───── DATA RECORDS ─────

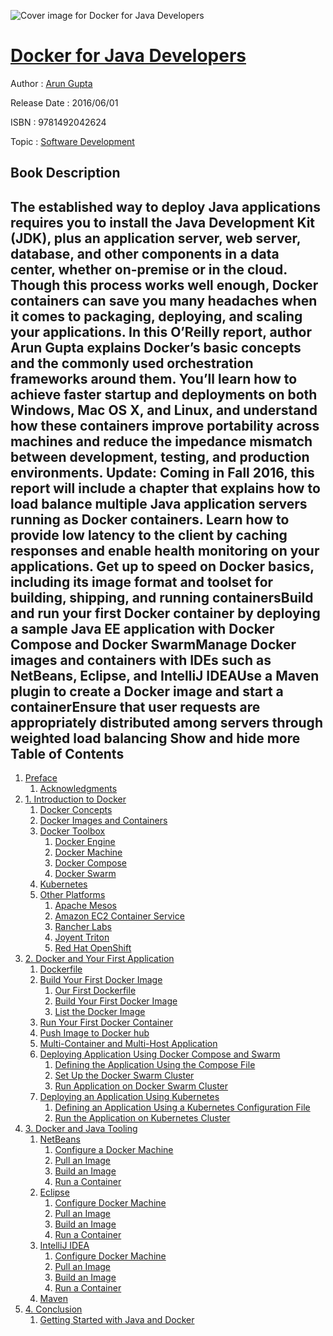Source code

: ![Cover image for Docker for Java Developers](https://imgdetail.ebookreading.net/cover/cover/20200215/EB9781492042624.jpg)

[Docker for Java Developers](https://ebookreading.net/view/book/Docker+for+Java+Developers-EB9781492042624_1.html "Docker for Java Developers")
====================================================================================================================

Author : [Arun Gupta](https://ebookreading.net/search/author/Arun+Gupta)

Release Date : 2016/06/01

ISBN : 9781492042624

Topic : [Software Development](https://ebookreading.net/search/category/software-development)

Book Description
-----------------

 The established way to deploy Java applications requires you to install the Java Development Kit (JDK), plus an application server, web server, database, and other components in a data center, whether on-premise or in the cloud. Though this process works well enough, Docker containers can save you many headaches when it comes to packaging, deploying, and scaling your applications.
In this O’Reilly report, author Arun Gupta explains Docker’s basic concepts and the commonly used orchestration frameworks around them. You’ll learn how to achieve faster startup and deployments on both Windows, Mac OS X, and Linux, and understand how these containers improve portability across machines and reduce the impedance mismatch between development, testing, and production environments.
Update: Coming in Fall 2016, this report will include a chapter that explains how to load balance multiple Java application servers running as Docker containers. Learn how to provide low latency to the client by caching responses and enable health monitoring on your applications.
Get up to speed on Docker basics, including its image format and toolset for building, shipping, and running containersBuild and run your first Docker container by deploying a sample Java EE application with Docker Compose and Docker SwarmManage Docker images and containers with IDEs such as NetBeans, Eclipse, and IntelliJ IDEAUse a Maven plugin to create a Docker image and start a containerEnsure that user requests are appropriately distributed among servers through weighted load balancing        Show and hide more                
Table of Contents
-----------------

1. [Preface](https://ebookreading.net/view/book/Docker+for+Java+Developers-EB9781492042624_5.html#idm140499674655648)
    1. [Acknowledgments](https://ebookreading.net/view/book/Docker+for+Java+Developers-EB9781492042624_5.html#idm140499674697520)
1. [1. Introduction to Docker](https://ebookreading.net/view/book/Docker+for+Java+Developers-EB9781492042624_6.html#introduction)
    1. [Docker Concepts](https://ebookreading.net/view/book/Docker+for+Java+Developers-EB9781492042624_6.html#idm140499674865376)
    1. [Docker Images and Containers](https://ebookreading.net/view/book/Docker+for+Java+Developers-EB9781492042624_6.html#idm140499672903056)
    1. [Docker Toolbox](https://ebookreading.net/view/book/Docker+for+Java+Developers-EB9781492042624_6.html#idm140499674530976)
        1. [Docker Engine](https://ebookreading.net/view/book/Docker+for+Java+Developers-EB9781492042624_6.html#idm140499674573648)
        1. [Docker Machine](https://ebookreading.net/view/book/Docker+for+Java+Developers-EB9781492042624_6.html#Docker_Machine)
        1. [Docker Compose](https://ebookreading.net/view/book/Docker+for+Java+Developers-EB9781492042624_6.html#Docker_Compose)
        1. [Docker Swarm](https://ebookreading.net/view/book/Docker+for+Java+Developers-EB9781492042624_6.html#idm140499674137040)
    1. [Kubernetes](https://ebookreading.net/view/book/Docker+for+Java+Developers-EB9781492042624_6.html#Kubernetes)
    1. [Other Platforms](https://ebookreading.net/view/book/Docker+for+Java+Developers-EB9781492042624_6.html#idm140499674484640)
        1. [Apache Mesos](https://ebookreading.net/view/book/Docker+for+Java+Developers-EB9781492042624_6.html#idm140499670386736)
        1. [Amazon EC2 Container Service](https://ebookreading.net/view/book/Docker+for+Java+Developers-EB9781492042624_6.html#idm140499670522832)
        1. [Rancher Labs](https://ebookreading.net/view/book/Docker+for+Java+Developers-EB9781492042624_6.html#idm140499670518480)
        1. [Joyent Triton](https://ebookreading.net/view/book/Docker+for+Java+Developers-EB9781492042624_6.html#idm140499670514768)
        1. [Red Hat OpenShift](https://ebookreading.net/view/book/Docker+for+Java+Developers-EB9781492042624_6.html#idm140499670511760)
1. [2. Docker and Your First Application](https://ebookreading.net/view/book/Docker+for+Java+Developers-EB9781492042624_7.html#Docker_And_Your_Fir)
    1. [Dockerfile](https://ebookreading.net/view/book/Docker+for+Java+Developers-EB9781492042624_7.html#idm140499670505872)
    1. [Build Your First Docker Image](https://ebookreading.net/view/book/Docker+for+Java+Developers-EB9781492042624_7.html#idm140499670478160)
        1. [Our First Dockerfile](https://ebookreading.net/view/book/Docker+for+Java+Developers-EB9781492042624_7.html#idm140499670466080)
        1. [Build Your First Docker Image](https://ebookreading.net/view/book/Docker+for+Java+Developers-EB9781492042624_7.html#idm140499670303328)
        1. [List the Docker Image](https://ebookreading.net/view/book/Docker+for+Java+Developers-EB9781492042624_7.html#idm140499670352688)
    1. [Run Your First Docker Container](https://ebookreading.net/view/book/Docker+for+Java+Developers-EB9781492042624_7.html#idm140499670477536)
    1. [Push Image to Docker hub](https://ebookreading.net/view/book/Docker+for+Java+Developers-EB9781492042624_7.html#idm140499670177408)
    1. [Multi-Container and Multi-Host Application](https://ebookreading.net/view/book/Docker+for+Java+Developers-EB9781492042624_7.html#idm140499670176816)
    1. [Deploying Application Using Docker Compose and Swarm](https://ebookreading.net/view/book/Docker+for+Java+Developers-EB9781492042624_7.html#idm140499670045424)
        1. [Defining the Application Using the Compose File](https://ebookreading.net/view/book/Docker+for+Java+Developers-EB9781492042624_7.html#idm140499670043536)
        1. [Set Up the Docker Swarm Cluster](https://ebookreading.net/view/book/Docker+for+Java+Developers-EB9781492042624_7.html#idm140499669915264)
        1. [Run Application on Docker Swarm Cluster](https://ebookreading.net/view/book/Docker+for+Java+Developers-EB9781492042624_7.html#idm140499669845088)
    1. [Deploying an Application Using Kubernetes](https://ebookreading.net/view/book/Docker+for+Java+Developers-EB9781492042624_7.html#idm140499669844432)
        1. [Defining an Application Using a Kubernetes Configuration File](https://ebookreading.net/view/book/Docker+for+Java+Developers-EB9781492042624_7.html#idm140499669783200)
        1. [Run the Application on Kubernetes Cluster](https://ebookreading.net/view/book/Docker+for+Java+Developers-EB9781492042624_7.html#idm140499669782608)
1. [3. Docker and Java Tooling](https://ebookreading.net/view/book/Docker+for+Java+Developers-EB9781492042624_8.html#Docker_And_Java_Too)
    1. [NetBeans](https://ebookreading.net/view/book/Docker+for+Java+Developers-EB9781492042624_8.html#idm140499669234512)
        1. [Configure a Docker Machine](https://ebookreading.net/view/book/Docker+for+Java+Developers-EB9781492042624_8.html#idm140499669134368)
        1. [Pull an Image](https://ebookreading.net/view/book/Docker+for+Java+Developers-EB9781492042624_8.html#idm140499669181920)
        1. [Build an Image](https://ebookreading.net/view/book/Docker+for+Java+Developers-EB9781492042624_8.html#idm140499669163840)
        1. [Run a Container](https://ebookreading.net/view/book/Docker+for+Java+Developers-EB9781492042624_8.html#idm140499669160368)
    1. [Eclipse](https://ebookreading.net/view/book/Docker+for+Java+Developers-EB9781492042624_8.html#idm140499669154112)
        1. [Configure Docker Machine](https://ebookreading.net/view/book/Docker+for+Java+Developers-EB9781492042624_8.html#idm140499669634432)
        1. [Pull an Image](https://ebookreading.net/view/book/Docker+for+Java+Developers-EB9781492042624_8.html#idm140499669622112)
        1. [Build an Image](https://ebookreading.net/view/book/Docker+for+Java+Developers-EB9781492042624_8.html#idm140499669616960)
        1. [Run a Container](https://ebookreading.net/view/book/Docker+for+Java+Developers-EB9781492042624_8.html#idm140499669611040)
    1. [IntelliJ IDEA](https://ebookreading.net/view/book/Docker+for+Java+Developers-EB9781492042624_8.html#idm140499669153456)
        1. [Configure Docker Machine](https://ebookreading.net/view/book/Docker+for+Java+Developers-EB9781492042624_8.html#idm140499669096672)
        1. [Pull an Image](https://ebookreading.net/view/book/Docker+for+Java+Developers-EB9781492042624_8.html#idm140499669089824)
        1. [Build an Image](https://ebookreading.net/view/book/Docker+for+Java+Developers-EB9781492042624_8.html#idm140499669082272)
        1. [Run a Container](https://ebookreading.net/view/book/Docker+for+Java+Developers-EB9781492042624_8.html#idm140499669075248)
    1. [Maven](https://ebookreading.net/view/book/Docker+for+Java+Developers-EB9781492042624_8.html#idm140499669069712)
1. [4. Conclusion](https://ebookreading.net/view/book/Docker+for+Java+Developers-EB9781492042624_9.html#Conclusion)
    1. [Getting Started with Java and Docker](https://ebookreading.net/view/book/Docker+for+Java+Developers-EB9781492042624_9.html#idm140499668794912)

─────

*YOUR INSTRUCTIONS:*
All pictures are to be skipped; the lines from the first line of the records through the line containing "[Docker for Java" are to be repeated exactly, both ends included.

*COMPLETED TASK:*
Source code

: ![Cover image for Docker for Java Developers](https://imgdetail.ebookreading.net/cover/cover/20200215/EB9781492042624.jpg)

[Docker for Java Developers](https://ebookreading.net/view/book/Docker+for+Java+Developers-EB9781492042624_1.html "Docker for Java Developers")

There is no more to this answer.